Tuh, 'kan ..., yang kutakutkan terjadi. Aku takut pak Ridwan salah nilai. Di mana-mana urusan kerja ya kerja. Ini semua gara-gara kak Angga. Huh! kok bisa-bisanya nasib mempertemukan kami dibidang yang sama setelah bercerai. 

 

***

 

"Aku pulang dulu ya, Sil," ucapku sambil bangkit mengambil tas.

 

"Besok jadi ikut 'kan, Din?"

 

"Males, aku lagi nggak semangat."

 

"Tunggu tunggu!" Silvi mendekat.

 

"Kenapa sih gara-gara mantan jadi galau, kamu cantik dan masih muda, mana tau ntar di acara alumi ketemu jodoh ke dua." 

 

"Nggak mau, aku nggak mau menikah lagi."

 

"Whaaaat? Jangan bilang gara-gara sebulan menikah lalu dicerai membuat seorang Dinda jadi nggak suka lelaki."

 

"Iya, aku benci lelaki, semuanya pembohong dan sok mmm." Kok aku jadi sedih. Kenapa aku salah pilih suami ....

 

"Udah udah, makanya kita cari hiburan. Pokoknya besok malam aku jemput." Silvi menepuk pundakku pelan.

 

***

 

"Kok pulang lesu, Din?" tanya kak Murni sambil menyapu. Aku baru memasuki rumah.

 

"Gara-gara Kak Angga, ternyata Bos kami sama, Kak," jawabku lalu duduk.

 

"Hah? Kok bisa?" Kak Murni meletakkan sapu, lalu ikut duduk.

 

"Assalamualaikum."

 

"Waalaikumsalam," jawabku dan kak Murni serentak. 

 

Kupalingkan mata ke pintu. Ada kak Gara berdiri sambil menenteng kantong kresek hitam.

 

"Masuk, Kak," ucapku.

 

Lalu kak Gara masuk, dan duduk.

 

"Dari mana Din? Kok seperti pulang kerja?" Kak Gara melihat baju yang kupakai seperti baju orang kantoran.

 

"Iya Kak, aku baru bekerja," jawabku jujur.

 

"Oh, syukurlah, ini kubawakan batagor, kebetulan aku lewat." Kantong kresek di letakkan di meja.

 

"Oh, nggak usah repot, Kak, lagian ..., aku nggak enak ma kak Anggi, aku takut ini jadi masalah."

 

Kak Gara kok cari gara-gara, mirip namanya. Sudah jelas kubilang jangan ke sini. Masalahku saja belum selesai. Bukan aku tidak menghargai, tapi cara kak Gara membuatku tidak nyaman. 

 

"Jangan dipikirkan, aku pulang dulu," jawab kak Gara bangkit dari duduknya.

 

"Kak Murni, aku balik dulu." Kak Gara berpamitan.

 

"Oh, iya, Gar," jawab kak Murni seperti terpaksa senyum. 

 

Lalu kak Gara meninggalkan rumahku.

 

"Betul firasatku, Gara pasti ada maunya, pulang kerja bukannya menemui istri di rumah, ini malah singgah ke sini."

 

"Aku nggak nyaman, Kak.

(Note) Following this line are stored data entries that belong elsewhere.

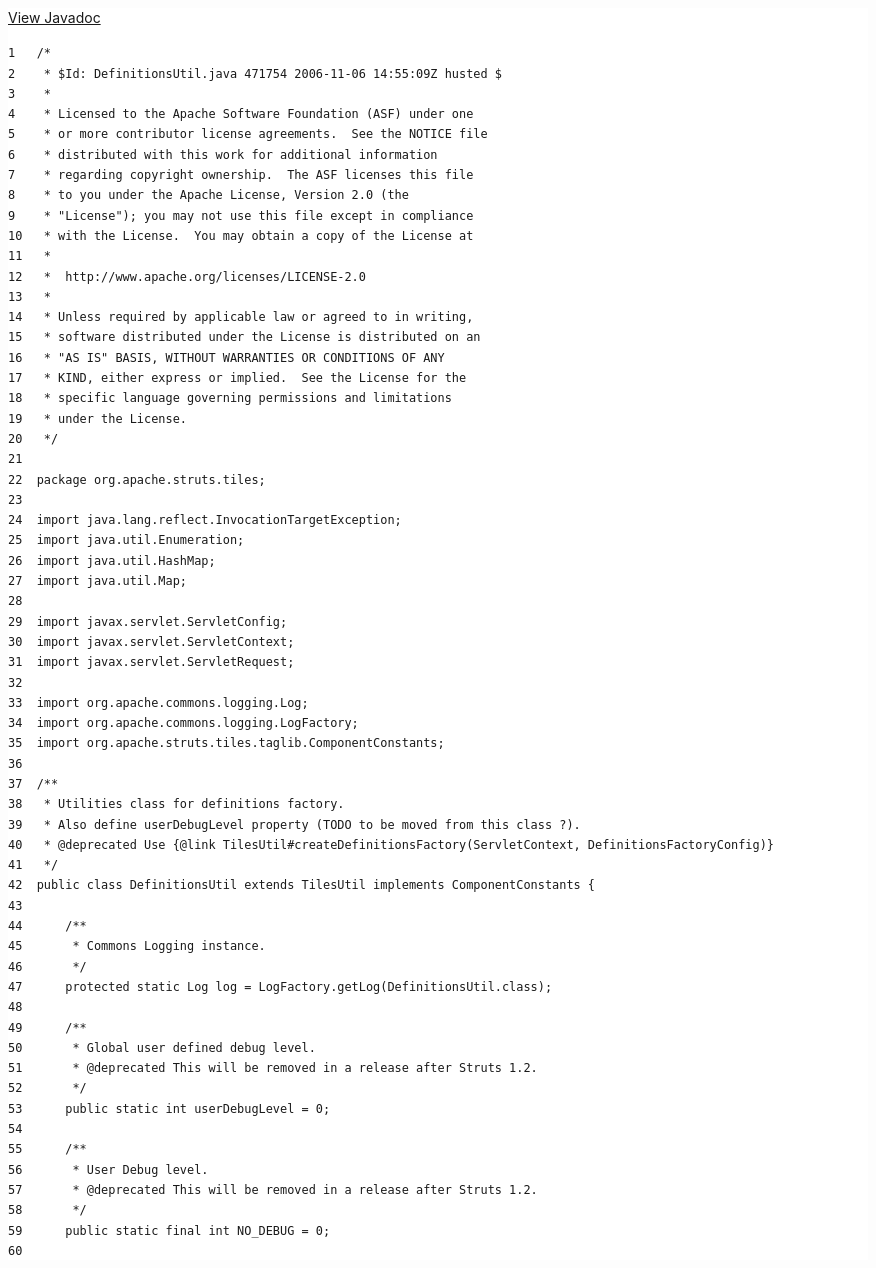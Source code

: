 [View Javadoc](../../../../../apidocs/org/apache/struts/tiles/DefinitionsUtil.html.md)


    1   /*
    2    * $Id: DefinitionsUtil.java 471754 2006-11-06 14:55:09Z husted $
    3    *
    4    * Licensed to the Apache Software Foundation (ASF) under one
    5    * or more contributor license agreements.  See the NOTICE file
    6    * distributed with this work for additional information
    7    * regarding copyright ownership.  The ASF licenses this file
    8    * to you under the Apache License, Version 2.0 (the
    9    * "License"); you may not use this file except in compliance
    10   * with the License.  You may obtain a copy of the License at
    11   *
    12   *  http://www.apache.org/licenses/LICENSE-2.0
    13   *
    14   * Unless required by applicable law or agreed to in writing,
    15   * software distributed under the License is distributed on an
    16   * "AS IS" BASIS, WITHOUT WARRANTIES OR CONDITIONS OF ANY
    17   * KIND, either express or implied.  See the License for the
    18   * specific language governing permissions and limitations
    19   * under the License.
    20   */
    21  
    22  package org.apache.struts.tiles;
    23  
    24  import java.lang.reflect.InvocationTargetException;
    25  import java.util.Enumeration;
    26  import java.util.HashMap;
    27  import java.util.Map;
    28  
    29  import javax.servlet.ServletConfig;
    30  import javax.servlet.ServletContext;
    31  import javax.servlet.ServletRequest;
    32  
    33  import org.apache.commons.logging.Log;
    34  import org.apache.commons.logging.LogFactory;
    35  import org.apache.struts.tiles.taglib.ComponentConstants;
    36  
    37  /**
    38   * Utilities class for definitions factory.
    39   * Also define userDebugLevel property (TODO to be moved from this class ?).
    40   * @deprecated Use {@link TilesUtil#createDefinitionsFactory(ServletContext, DefinitionsFactoryConfig)}
    41   */
    42  public class DefinitionsUtil extends TilesUtil implements ComponentConstants {
    43  
    44      /**
    45       * Commons Logging instance.
    46       */
    47      protected static Log log = LogFactory.getLog(DefinitionsUtil.class);
    48  
    49      /**
    50       * Global user defined debug level.
    51       * @deprecated This will be removed in a release after Struts 1.2.
    52       */
    53      public static int userDebugLevel = 0;
    54  
    55      /**
    56       * User Debug level.
    57       * @deprecated This will be removed in a release after Struts 1.2.
    58       */
    59      public static final int NO_DEBUG = 0;
    60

Lantaran ia perhatian, Kak Anggi cemburu, ujung-ujungnya rumah tanggaku hancur."

 

"Wajar sih Anggi cemburu, yang nggak wajar bikin rumah tanggamu hancur. Si Gara juga, ngapain perhatian segala, udah jelas punya istri."

 

"Sudah ah, batagornya Kakak dan Mia aja yang makan, perutku kenyang."

 

Kak Gara seperti jelangkung. Datang tak diundang, pergi tak diantar. Sangat tak diharapkan. 

 

Kunyalakan laptop dan membuka f******k. Masih senja, aku ingin cari hiburan lewat media sosial. Masalah perceraian tidak boleh membuatku galau atau sedih, hidup cuma sekali, kenapa dibikin susah.

 

"Hah? Kak Angga?" Gumamku terkejut melihat layar laptop.

 

Mataku membulat melihat foto kak Angga bersama seorang wanita. Ia dan wanita itu duduk seperti disebuah kafe. Pundak wanita itu dirangkulnya sambil tersenyum. Wanita itu adalah resepsionis di Pt. Abadi.

 

"Mau manas-manasin aku? Sory ya, aku nggak cemburu," gumamku menatap foto itu.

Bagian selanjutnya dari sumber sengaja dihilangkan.